The defendant's claim that the trial court erred in denying his motion to strike the panel of jurors is based on matter dehors the record, and cannot be reviewed on direct appeal (see People v. Tomlinson, 67 A.D.3d 826, 887 N.Y.S.2d 862;  People v. Mingo, 66 A.D.3d 1043, 887 N.Y.S.2d 666;  People v. Robinson, 159 A.D.2d 598, 552 N.Y.S.2d 457).

 Defense counsel's stipulation to the admission into evidence of a witness's statement in its entirety did not constitute ineffective assistance of counsel.   The defendant failed to demonstrate the absence of strategic or other legitimate explanations for counsel's conduct in this regard (see People v. Moore, 66 A.D.3d 707, 717, 886 N.Y.S.2d 468;  People v. Clarke, 66 A.D.3d 694, 696, 886 N.Y.S.2d 753).

 The defendant's contention that the trial court erred in refusing to allow him to impeach a witness with extrinsic evidence is without merit.   A party cross-examining a witness cannot introduce extrinsic evidence to contradict a witness's answers concerning collateral matters solely for the purpose of impeaching that witness's credibility (see People v. Carey, 67 A.D.3d 925, 888 N.Y.S.2d 615;  People v. Olivares, 34 A.D.3d 602, 824 N.Y.S.2d 172).   Here, the identities of the inmates who were incarcerated in the same unit as both the defendant and the witness sought to be cross-examined were collateral matters, bearing only on that witness's credibility.

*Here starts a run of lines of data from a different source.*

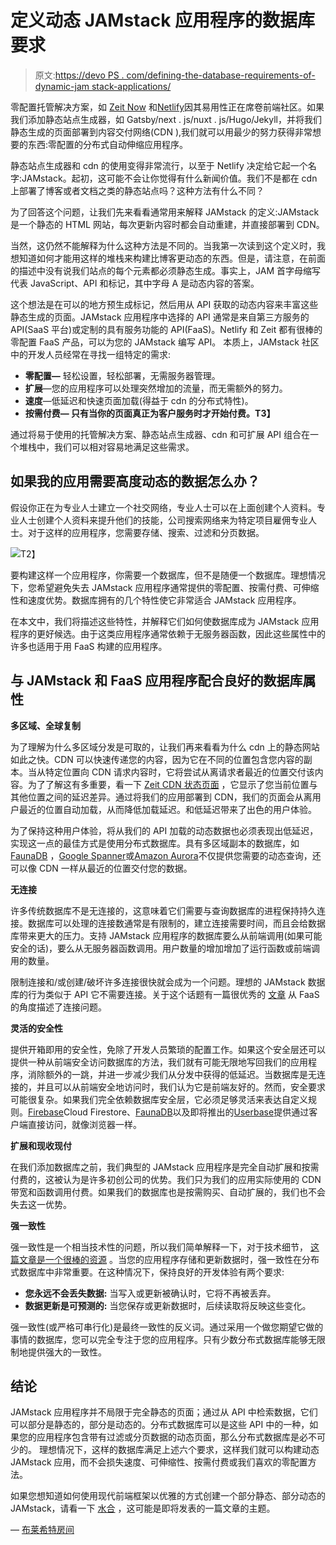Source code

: # 定义动态 JAMstack 应用程序的数据库要求

> 原文:[https://devo PS . com/defining-the-database-requirements-of-dynamic-jam stack-applications/](https://devops.com/defining-the-database-requirements-of-dynamic-jamstack-applications/)

零配置托管解决方案，如 [Zeit Now](https://github.com/zeit/now) 和[Netlify](https://www.netlify.com/)因其易用性正在席卷前端社区。如果我们添加静态站点生成器，如 Gatsby/next . js/nuxt . js/Hugo/Jekyll，并将我们静态生成的页面部署到内容交付网络(CDN ),我们就可以用最少的努力获得非常想要的东西:零配置的分布式自动伸缩应用程序。

静态站点生成器和 cdn 的使用变得非常流行，以至于 Netlify 决定给它起一个名字:JAMstack。起初，这可能不会让你觉得有什么新闻价值。我们不是都在 cdn 上部署了博客或者文档之类的静态站点吗？这种方法有什么不同？

为了回答这个问题，让我们先来看看通常用来解释 JAMstack 的定义:JAMstack 是一个静态的 HTML 网站，每次更新内容时都会自动重建，并直接部署到 CDN。

当然，这仍然不能解释为什么这种方法是不同的。当我第一次读到这个定义时，我想知道如何才能用这样的堆栈来构建比博客更动态的东西。但是，请注意，在前面的描述中没有说我们站点的每个元素都必须静态生成。事实上，JAM 首字母缩写代表 JavaScript、API 和标记，其中字母 A 是动态内容的答案。

这个想法是在可以的地方预生成标记，然后用从 API 获取的动态内容来丰富这些静态生成的页面。JAMstack 应用程序中选择的 API 通常是来自第三方服务的 API(SaaS 平台)或定制的具有服务功能的 API(FaaS)。Netlify 和 Zeit 都有很棒的零配置 FaaS 产品，可以为您的 JAMstack 编写 API。  本质上，JAMstack 社区中的开发人员经常在寻找一组特定的需求:

*   **零配置—** 轻松设置，轻松部署，无需服务器管理。
*   **扩展**—您的应用程序可以处理突然增加的流量，而无需额外的努力。
*   **速度**—低延迟和快速页面加载(得益于 cdn 的分布式特性)。
*   **按需付费— 只有当你的页面真正为客户服务时才开始付费。T3】**

通过将易于使用的托管解决方案、静态站点生成器、cdn 和可扩展 API 组合在一个堆栈中，我们可以相对容易地满足这些需求。

## **如果我的应用需要高度动态的数据怎么办？**

假设你正在为专业人士建立一个社交网络，专业人士可以在上面创建个人资料。专业人士创建个人资料来提升他们的技能，公司搜索网络来为特定项目雇佣专业人士。对于这样的应用程序，您需要存储、搜索、过滤和分页数据。

![](../Images/5c2f3767bd9fd3e6ad9cfb948019f39d.png)T2】

要构建这样一个应用程序，你需要一个数据库，但不是随便一个数据库。理想情况下，您希望避免失去 JAMstack 应用程序通常提供的零配置、按需付费、可伸缩性和速度优势。数据库拥有的几个特性使它非常适合 JAMstack 应用程序。

在本文中，我们将描述这些特性，并解释它们如何使数据库成为 JAMstack 应用程序的更好候选。由于这类应用程序通常依赖于无服务器函数，因此这些属性中的许多也适用于用 FaaS 构建的应用程序。

## **与 JAMstack 和 FaaS 应用程序配合良好的数据库属性**

**多区域、全球复制**

为了理解为什么多区域分发是可取的，让我们再来看看为什么 cdn 上的静态网站如此之快。CDN 可以快速传递您的内容，因为它在不同的位置包含您内容的副本。当从特定位置向 CDN 请求内容时，它将尝试从离请求者最近的位置交付该内容。为了了解这有多重要，看一下 [Zeit CDN 状态页面](https://zeit.co/smart-cdn) ，它显示了您当前位置与其他位置之间的延迟差异。通过将我们的应用部署到 CDN，我们的页面会从离用户最近的位置自动加载，从而降低加载延迟。和低延迟带来了出色的用户体验。

为了保持这种用户体验，将从我们的 API 加载的动态数据也必须表现出低延迟，实现这一点的最佳方式是使用分布式数据库。具有多区域副本的数据库，如 [FaunaDB](https://fauna.com/) ，[Google Spanner](https://cloud.google.com/spanner/)或[Amazon Aurora](https://aws.amazon.com/rds/aurora/global-database/)不仅提供您需要的动态查询，还可以像 CDN 一样从最近的位置交付您的数据。

**无连接**

许多传统数据库不是无连接的，这意味着它们需要与查询数据库的进程保持持久连接。数据库可以处理的连接数通常是有限制的，建立连接需要时间，而且会给数据库带来更大的压力。支持 JAMstack 应用程序的数据库要么从前端调用(如果可能安全的话)，要么从无服务器函数调用。用户数量的增加增加了运行函数或前端调用的数量。

限制连接和/或创建/破坏许多连接很快就会成为一个问题。理想的 JAMstack 数据库的行为类似于 API 它不需要连接。关于这个话题有一篇很优秀的 [文章](https://medium.com/swlh/databases-that-play-nice-with-your-serverless-backend-13eb7dc1e1c) 从 FaaS 的角度描述了连接问题。

**灵活的安全性**

提供开箱即用的安全性，免除了开发人员繁琐的配置工作。如果这个安全层还可以提供一种从前端安全访问数据库的方法，我们就有可能无限地写回我们的应用程序，消除额外的一跳，并进一步减少我们从分发中获得的低延迟。当数据库是无连接的，并且可以从前端安全地访问时，我们认为它是前端友好的。然而，安全要求可能很复杂。如果我们完全依赖数据库安全层，它必须足够灵活来表达自定义规则。[Firebase](https://firebase.google.com)Cloud Firestore、[FaunaDB](https://fauna.com/)以及即将推出的[Userbase](https://userbase.com/)提供通过客户端直接访问，就像浏览器一样。

**扩展和现收现付**

在我们添加数据库之前，我们典型的 JAMstack 应用程序是完全自动扩展和按需付费的，这被认为是许多初创公司的优势。我们只为我们的应用实际使用的 CDN 带宽和函数调用付费。如果我们的数据库也是按需购买、自动扩展的，我们也不会失去这一优势。

**强一致性**

强一致性是一个相当技术性的问题，所以我们简单解释一下，对于技术细节， [这篇文章是一个很棒的资源](https://aphyr.com/posts/313-strong-consistency-models) 。当您的应用程序存储和更新数据时，强一致性在分布式数据库中非常重要。在这种情况下，保持良好的开发体验有两个要求:

*   **您永远不会丢失数据:** 当写入或更新被确认时，它将不再被丢弃。
*   **数据更新是可预测的:** 当您保存或更新数据时，后续读取将反映这些变化。

强一致性(或严格可串行化)是最终一致性的反义词。通过采用一个做您期望它做的事情的数据库，您可以完全专注于您的应用程序。只有少数分布式数据库能够无限制地提供强大的一致性。

## **结论**

JAMstack 应用程序并不局限于完全静态的页面；通过从 API 中检索数据，它们可以部分是静态的，部分是动态的。分布式数据库可以是这些 API 中的一种，如果您的应用程序包含带有过滤或分页数据的动态页面，那么分布式数据库是必不可少的。 理想情况下，这样的数据库满足上述六个要求，这样我们就可以构建动态 JAMstack 应用，而不会损失速度、可伸缩性、按需付费或我们喜欢的零配置方法。

如果您想知道如何使用现代前端框架以优雅的方式创建一个部分静态、部分动态的 JAMstack，请看一下 [水合](https://www.gatsbyjs.org/docs/react-hydration/) ，这可能是即将发表的一篇文章的主题。

— [布莱希特房间](https://devops.com/author/brecht-de-rooms/)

The remaining contentions in the defendant's main brief are unpreserved for appellate review and, in any event, are without merit.

The defendant's contention in his supplemental pro se brief that the grand jury proceedings were defective is not reviewable on this appeal.   Here, the defendant's conviction was based upon legally sufficient evidence and, under the circumstances of this case, the validity of the order denying the defendant's motion to inspect the grand jury minutes and dismiss the indictment is not reviewable (see People v. Smith, 4 N.Y.3d 806, 808, 796 N.Y.S.2d 1, 828 N.E.2d 958).   Specifically, the defendant's claims as to the competency of the evidence before the grand jury are not properly before this Court (see People v. Smith, 4 N.Y.3d at 808, 796 N.Y.S.2d 1, 828 N.E.2d 958;  People v. Prezioso, 199 A.D.2d 343, 344, 604 N.Y.S.2d 256;  CPL 210.30[6] ).

The defendant's remaining contentions in his supplemental pro se brief are without merit.